Problem to solve: What is needed here is each entry reproduced exactly, without its pictures.
------ Material shown ------
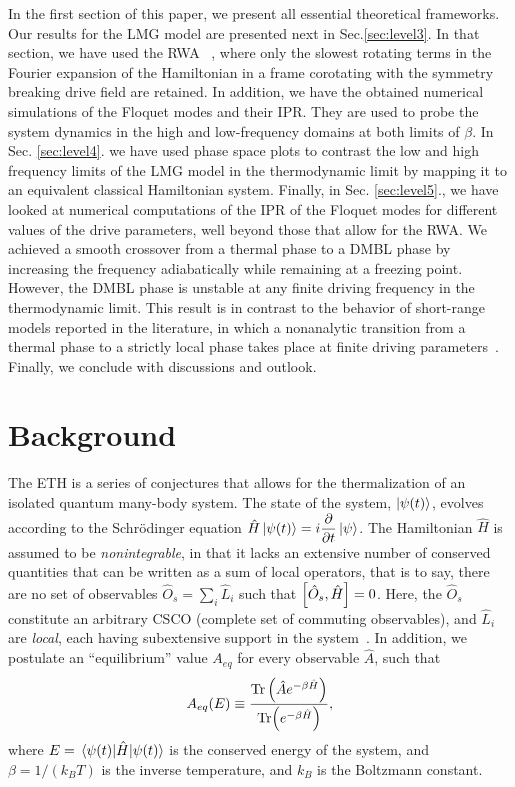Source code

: \documentclass[%
reprint,
superscriptaddress,
amsmath,amssymb,
aps,
prb,
showkeys,
]{revtex4-2}
\begin{document}
In the first section of this paper, we present all essential theoretical frameworks. Our results for the LMG model are presented next in Sec.\ref{sec:level3}. In that section, we have used the RWA ~\cite{fujii_introduction_2017}, where only the slowest rotating terms in the Fourier expansion of the Hamiltonian in a frame corotating with the symmetry breaking drive field are retained. In addition, we have the obtained {numerical simulations of} the Floquet modes and their IPR. They are used to probe the system dynamics in the high and low-frequency domains at both limits of $\beta$. In Sec. \ref{sec:level4}. we have used phase space plots to contrast the low and high frequency limits of the LMG model in the thermodynamic limit by mapping it to an equivalent classical Hamiltonian system. Finally, in Sec. \ref{sec:level5}., we have looked at numerical computations of the IPR of the Floquet modes for different values of the drive parameters, well beyond those that allow for the RWA. We achieved a smooth crossover from a thermal phase to a DMBL phase by increasing the frequency adiabatically while remaining at a freezing point. However, the DMBL phase is unstable at any finite driving frequency in the thermodynamic limit. This result is in contrast to the behavior of short-range models reported in the literature, in which a nonanalytic transition from a thermal phase to a strictly local phase takes place at finite driving parameters~\cite{asmi:floquet:thermalization}. Finally, we conclude with discussions and outlook.

\section{\label{sec:background} Background}

The ETH is a series of conjectures that allows for the thermalization of an isolated quantum many-body system. The state of the system, $\ket{\psi(t)}$, evolves according to the Schr\"odinger equation $\hat{H}\ket{\psi(t)} = i\displaystyle\frac{\partial}{\partial t}\ket{\psi}$. The Hamiltonian $\hat{H}$ is assumed to be \textit{nonintegrable}, in that  {it lacks an extensive number of conserved quantities that can be written as a sum of local operators, that is to say, there are no set of observables   $\hat{O}_s = \sum_i \hat{L}_i$ such that $\comm{\hat{O}_s}{\hat{H}}=0$. Here, the $\hat{O}_s$ constitute an arbitrary CSCO (complete set of commuting observables), and $\hat{L}_i$ are \textit{local}, each having subextensive support in the system}~\cite{Sutherland2004}. In addition, we postulate an ``equilibrium'' value $A_{eq}$ for every observable $\hat{A}$, such that
\begin{equation}
	\label{eq:aeq}
	A_{eq}(E)\equiv \frac{\Tr \left(\hat{A}e^{-\beta \hat{H}}\right)}{\Tr(e^{-\beta \hat{H}})},
\end{equation}
where $E=\expval{\hat{H}}{\psi(t)}$ is the conserved energy of the system, and $\beta = 1/(k_B T)$ is the inverse temperature, and $k_B$ is the Boltzmann constant.
\end{document}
------
Expected answer:
Source code

: \documentclass[%
reprint,
superscriptaddress,
amsmath,amssymb,
aps,
prb,
showkeys,
]{revtex4-2}
\begin{document}
In the first section of this paper, we present all essential theoretical frameworks. Our results for the LMG model are presented next in Sec.\ref{sec:level3}. In that section, we have used the RWA ~\cite{fujii_introduction_2017}, where only the slowest rotating terms in the Fourier expansion of the Hamiltonian in a frame corotating with the symmetry breaking drive field are retained. In addition, we have the obtained {numerical simulations of} the Floquet modes and their IPR. They are used to probe the system dynamics in the high and low-frequency domains at both limits of $\beta$. In Sec. \ref{sec:level4}. we have used phase space plots to contrast the low and high frequency limits of the LMG model in the thermodynamic limit by mapping it to an equivalent classical Hamiltonian system. Finally, in Sec. \ref{sec:level5}., we have looked at numerical computations of the IPR of the Floquet modes for different values of the drive parameters, well beyond those that allow for the RWA. We achieved a smooth crossover from a thermal phase to a DMBL phase by increasing the frequency adiabatically while remaining at a freezing point. However, the DMBL phase is unstable at any finite driving frequency in the thermodynamic limit. This result is in contrast to the behavior of short-range models reported in the literature, in which a nonanalytic transition from a thermal phase to a strictly local phase takes place at finite driving parameters~\cite{asmi:floquet:thermalization}. Finally, we conclude with discussions and outlook.

\section{\label{sec:background} Background}

The ETH is a series of conjectures that allows for the thermalization of an isolated quantum many-body system. The state of the system, $\ket{\psi(t)}$, evolves according to the Schr\"odinger equation $\hat{H}\ket{\psi(t)} = i\displaystyle\frac{\partial}{\partial t}\ket{\psi}$. The Hamiltonian $\hat{H}$ is assumed to be \textit{nonintegrable}, in that  {it lacks an extensive number of conserved quantities that can be written as a sum of local operators, that is to say, there are no set of observables   $\hat{O}_s = \sum_i \hat{L}_i$ such that $\comm{\hat{O}_s}{\hat{H}}=0$. Here, the $\hat{O}_s$ constitute an arbitrary CSCO (complete set of commuting observables), and $\hat{L}_i$ are \textit{local}, each having subextensive support in the system}~\cite{Sutherland2004}. In addition, we postulate an ``equilibrium'' value $A_{eq}$ for every observable $\hat{A}$, such that
\begin{equation}
	\label{eq:aeq}
	A_{eq}(E)\equiv \frac{\Tr \left(\hat{A}e^{-\beta \hat{H}}\right)}{\Tr(e^{-\beta \hat{H}})},
\end{equation}
where $E=\expval{\hat{H}}{\psi(t)}$ is the conserved energy of the system, and $\beta = 1/(k_B T)$ is the inverse temperature, and $k_B$ is the Boltzmann constant.
\end{document}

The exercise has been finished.